Note: To ferment many foods you need a good source of whey, which means you need a good source of raw milk. Raw milk is superior to pasteurised milk anyway, so it's worth getting in contact with your local Weston A. Price Foundation Chapter to find out where you can purchase raw milk near you.

Wardeh points out that you don't need any fancy equipment to ferment foods. People have been doing it for thousands of years with the most rudimentary of tools, so this doesn't have to be an expensive exercise. 

It also doesn't require food to be cooked, which makes it very energy efficient.

For all her recipes, Wardeh gives instructions using the most basic kitchen equipment, although she also describes the specialty equipment that is available and which can make things easier/safer.

Wardeh has provided photos of some of the more specialty equipment such as crocks and air-locks, which is helpful. The entire book is in black and white though, and I think it would benefit from some colour photos of the various recipes and tools to make it really idiot-proof.

Why I recommend this book
Wardeh Harmon has already proven her knowledge of fermented foods through her GNOWFGLINS website and sourdough e-course. She lives this topic and has a wealth of knowledge to share, which is why I think it's wonderful that she was approached to write this book.

Wardeh has tackled a subject matter that could be quite daunting for the average home cook and demystified it. 

If you want to ferment your own foods but don't know where to start or feel too nervous to try, get yourself a copy of this book. 


  1. Speaking of fermenting I'm currently growing a rye sourdough starter.
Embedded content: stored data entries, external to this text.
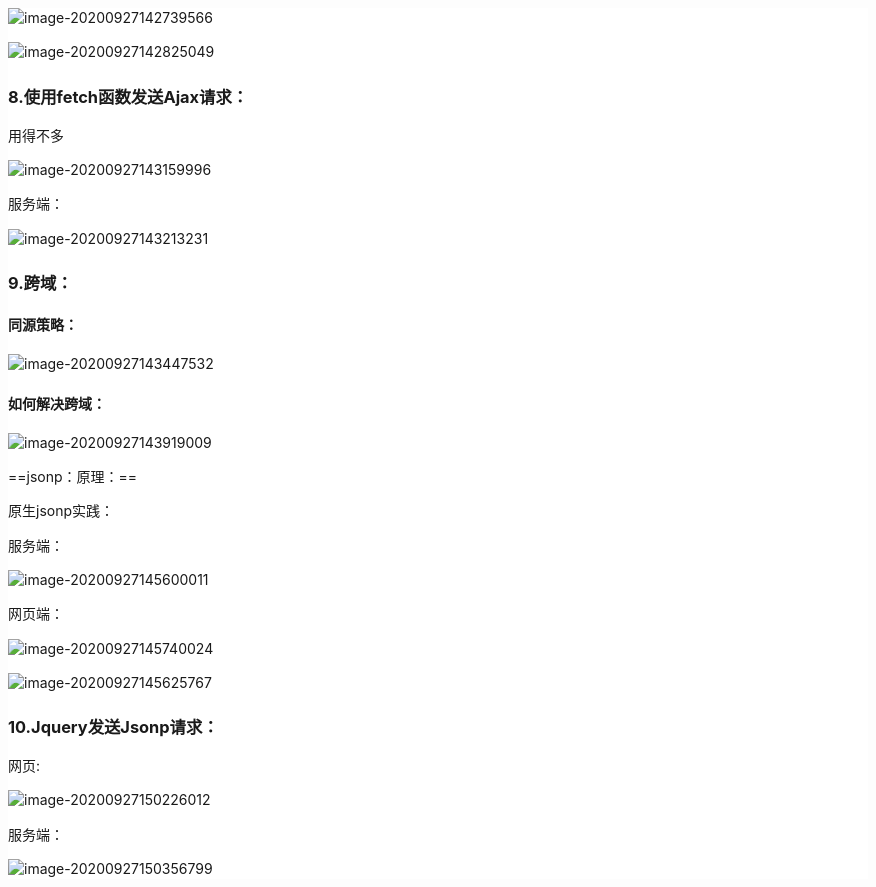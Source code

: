 ![image-20200927142739566](C:\Users\yokoda\AppData\Roaming\Typora\typora-user-images\image-20200927142739566.png)

![image-20200927142825049](C:\Users\yokoda\AppData\Roaming\Typora\typora-user-images\image-20200927142825049.png)



### 8.使用fetch函数发送Ajax请求：

用得不多

![image-20200927143159996](C:\Users\yokoda\AppData\Roaming\Typora\typora-user-images\image-20200927143159996.png)

服务端：

![image-20200927143213231](C:\Users\yokoda\AppData\Roaming\Typora\typora-user-images\image-20200927143213231.png)



### 9.跨域：

#### 同源策略：

![image-20200927143447532](C:\Users\yokoda\AppData\Roaming\Typora\typora-user-images\image-20200927143447532.png)

#### 如何解决跨域：

![image-20200927143919009](C:\Users\yokoda\AppData\Roaming\Typora\typora-user-images\image-20200927143919009.png)

==jsonp：原理：==



原生jsonp实践：

服务端：

![image-20200927145600011](C:\Users\yokoda\AppData\Roaming\Typora\typora-user-images\image-20200927145600011.png)

网页端：

![image-20200927145740024](C:\Users\yokoda\AppData\Roaming\Typora\typora-user-images\image-20200927145740024.png)

![image-20200927145625767](C:\Users\yokoda\AppData\Roaming\Typora\typora-user-images\image-20200927145625767.png)



### 10.Jquery发送Jsonp请求：

网页:

![image-20200927150226012](C:\Users\yokoda\AppData\Roaming\Typora\typora-user-images\image-20200927150226012.png)

服务端：

![image-20200927150356799](C:\Users\yokoda\AppData\Roaming\Typora\typora-user-images\image-20200927150356799.png)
Let me know if you'd like some too and I can pass some on when it gets going.

    Also I was wondering if I could get some more water kefir grains from you as we'd like to get in to drinking it again.

    Did you know that you can also ferment eggs? I haven't tried it yet, but I intend to soon. (they've been on my list of things to try for a few years now).

    - Jessica

    1. Thanks Jessica, I would love some of your rye sourdough starter. Have you ever tasted fermented eggs? It's not something I can get my head around, but then I've never seen or tasted one.

  2. Im really sensitive to sugar, including lactose. Fermentation uses the sugars in whey doesnt it? Does that mean that when the fermentation is finished, the sugar is all used up? Ive tried kefir, but dont think i fermented it long enough and it caused my back pain to return. My herbalist wants me to go on to fermented foods and Ive ordered the GAPS book, but need a better understanding on how to eliminate the sugars so I can eat these foods.